Figuras ilustres do gênero ajudaram a criar uma identidade própria na
cidade, além de serem referências às novas gerações
A história do samba em Brasília começa antes mesmo
da inauguração da nova capital, com o desfile de blocos, formados por policiais
da GEB, na Cidade Livre. Logo depois, servidores públicos, que vieram para cá
transferidos do Rio de Janeiro, fundaram as primeiras escolas de samba, entre
elas, a Alvorada em Ritmo e a Brasil Moreno.
Pioneiras,
elas foram antecessoras das duas agremiações que vieram se tornar as mais
famosas, a Associação Recreativa Unidos dos Cruzeiro (Aruc) e a Acadêmicos da
Asa Norte.
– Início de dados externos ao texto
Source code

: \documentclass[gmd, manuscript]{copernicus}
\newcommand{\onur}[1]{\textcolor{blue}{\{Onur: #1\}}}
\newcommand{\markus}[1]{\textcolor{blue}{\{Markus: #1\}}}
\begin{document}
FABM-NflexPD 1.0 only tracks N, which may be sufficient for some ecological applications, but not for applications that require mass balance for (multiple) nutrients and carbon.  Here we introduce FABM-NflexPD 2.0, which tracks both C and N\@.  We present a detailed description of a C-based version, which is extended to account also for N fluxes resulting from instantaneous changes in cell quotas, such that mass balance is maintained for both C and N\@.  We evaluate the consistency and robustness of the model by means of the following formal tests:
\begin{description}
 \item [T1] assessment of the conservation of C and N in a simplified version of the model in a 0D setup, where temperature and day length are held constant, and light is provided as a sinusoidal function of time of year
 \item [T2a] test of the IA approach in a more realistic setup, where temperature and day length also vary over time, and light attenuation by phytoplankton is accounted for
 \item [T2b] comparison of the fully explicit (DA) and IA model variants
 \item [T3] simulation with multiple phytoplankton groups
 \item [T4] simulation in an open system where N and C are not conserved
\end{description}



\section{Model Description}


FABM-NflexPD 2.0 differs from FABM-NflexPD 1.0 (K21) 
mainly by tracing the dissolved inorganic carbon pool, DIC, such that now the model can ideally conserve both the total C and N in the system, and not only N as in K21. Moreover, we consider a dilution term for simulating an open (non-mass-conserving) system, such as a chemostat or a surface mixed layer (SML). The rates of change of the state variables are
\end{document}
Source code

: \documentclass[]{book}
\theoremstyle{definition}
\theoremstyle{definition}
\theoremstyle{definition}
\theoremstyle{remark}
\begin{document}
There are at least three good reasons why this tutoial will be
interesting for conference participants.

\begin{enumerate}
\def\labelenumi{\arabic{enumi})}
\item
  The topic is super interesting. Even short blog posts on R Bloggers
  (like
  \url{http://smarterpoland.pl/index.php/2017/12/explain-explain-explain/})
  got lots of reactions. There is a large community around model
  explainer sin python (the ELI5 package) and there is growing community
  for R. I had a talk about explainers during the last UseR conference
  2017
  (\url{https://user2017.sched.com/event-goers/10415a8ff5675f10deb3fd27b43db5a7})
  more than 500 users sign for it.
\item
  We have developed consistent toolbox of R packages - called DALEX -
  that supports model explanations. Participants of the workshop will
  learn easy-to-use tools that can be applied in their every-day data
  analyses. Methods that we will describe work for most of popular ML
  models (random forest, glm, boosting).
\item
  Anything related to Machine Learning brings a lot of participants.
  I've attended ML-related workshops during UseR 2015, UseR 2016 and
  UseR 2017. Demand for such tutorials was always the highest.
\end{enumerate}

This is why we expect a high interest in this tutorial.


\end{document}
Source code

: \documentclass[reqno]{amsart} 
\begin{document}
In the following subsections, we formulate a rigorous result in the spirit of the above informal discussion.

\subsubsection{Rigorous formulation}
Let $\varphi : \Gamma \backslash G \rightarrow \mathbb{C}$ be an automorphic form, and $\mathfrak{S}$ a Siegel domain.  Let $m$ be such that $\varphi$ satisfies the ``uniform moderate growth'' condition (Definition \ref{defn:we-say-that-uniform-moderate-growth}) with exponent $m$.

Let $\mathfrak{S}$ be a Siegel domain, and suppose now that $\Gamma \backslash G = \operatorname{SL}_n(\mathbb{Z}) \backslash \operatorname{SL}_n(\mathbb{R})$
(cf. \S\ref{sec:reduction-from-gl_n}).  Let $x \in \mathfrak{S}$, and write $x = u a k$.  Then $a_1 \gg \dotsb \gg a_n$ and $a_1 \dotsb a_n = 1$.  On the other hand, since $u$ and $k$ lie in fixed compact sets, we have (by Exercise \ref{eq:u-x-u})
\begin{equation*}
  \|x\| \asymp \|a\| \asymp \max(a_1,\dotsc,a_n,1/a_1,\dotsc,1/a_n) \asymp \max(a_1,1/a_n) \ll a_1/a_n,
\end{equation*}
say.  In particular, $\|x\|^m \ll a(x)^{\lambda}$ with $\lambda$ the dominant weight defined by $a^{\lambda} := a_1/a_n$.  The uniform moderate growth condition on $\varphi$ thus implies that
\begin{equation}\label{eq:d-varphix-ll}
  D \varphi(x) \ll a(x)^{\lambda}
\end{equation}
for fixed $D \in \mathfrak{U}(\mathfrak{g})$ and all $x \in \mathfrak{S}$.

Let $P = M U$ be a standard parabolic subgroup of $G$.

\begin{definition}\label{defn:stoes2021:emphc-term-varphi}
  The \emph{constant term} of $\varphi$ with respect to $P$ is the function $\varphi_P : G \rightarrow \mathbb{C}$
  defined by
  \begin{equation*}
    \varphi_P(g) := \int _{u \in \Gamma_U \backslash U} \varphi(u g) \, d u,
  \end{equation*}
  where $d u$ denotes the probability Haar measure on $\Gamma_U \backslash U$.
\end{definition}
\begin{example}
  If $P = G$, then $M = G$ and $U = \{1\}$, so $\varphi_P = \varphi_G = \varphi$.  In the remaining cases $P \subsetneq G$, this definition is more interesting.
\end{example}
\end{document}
As duas tiveram entre os seus integrantes compositores ancestrais,
como Edinho da Magali, Miro Brasília, Manoel Brigadeiro e Julinho do Samba, e
os cantores Nilton de Oliveira (o Sabino) e José Lourenço.
Na década
de 1970, o ponto de encontro dos apreciadores do mais brasileiro dos gêneros
musicais passou a ser o Casarão do Samba, que funcionou por quase uma década
onde hoje existe o Museu de Arte de Brasília. Lá, José Lourenço era uma espécie
de anfitrião de artistas que vinham fazer show na cidade — de Roberto Ribeiro a
Alcione.
Em
seguida, houve o surgimento de incontáveis casas noturnas que passaram a ter o
samba como principal atração, entre elas a Camisa Listrada, cujo mérito
maior foi apresentar aos brasilienses um certo Carlos Elias. Mas a veterana
Aruc, fundada em 1962, é que se manteve como símbolo de resistência
cultural.
Ao longo
dos anos, além de tornar-se a campeoníssima do carnaval candango, a escola
recebeu em sua sede, no Cruzeiro Velho, para shows memoráveis, os nomes mais
representativos do samba: do mangueirense Cartola à Velha Guarda da Portela, do
grande Paulinho da Viola à “madrinha” Beth Carvalho, passando por João
Nogueira, Zeca Pagodinho, entre outros bambas.
Carlos
Elias, que sempre defendeu as cores azul e branco da Aruc, transformou-se num
ícone da música em Brasília. Ao lado dele, Daniel Jr., Dilson Marimba, Sérgio
Magalhães, Cássia Portugal e Sandra Borges são alguns dos representantes da
tradição do samba na capital, e são reverenciados por novos cantores e
compositores, que os veem como referência e inspiração.
Carlos Elias
Mineiro de Laranjal, Carlos Elias
(foto ao lado), ainda criança, foi para o Rio de Janeiro com a família. Na
juventude, se aproximou da Portela, da qual fez parte da ala de compositores,
tendo inclusive emplacado um samba-enredo, Rugendas — Viagem pitoresca através
do Brasil (composto em parceria com Zé Kéti e Marques Balbino), que levou a
escola de Madureira ao título de campeã do carnaval de 1962. Servidor do
Ministério das Relações Exteriores, o sambista veio para Brasília em 1975.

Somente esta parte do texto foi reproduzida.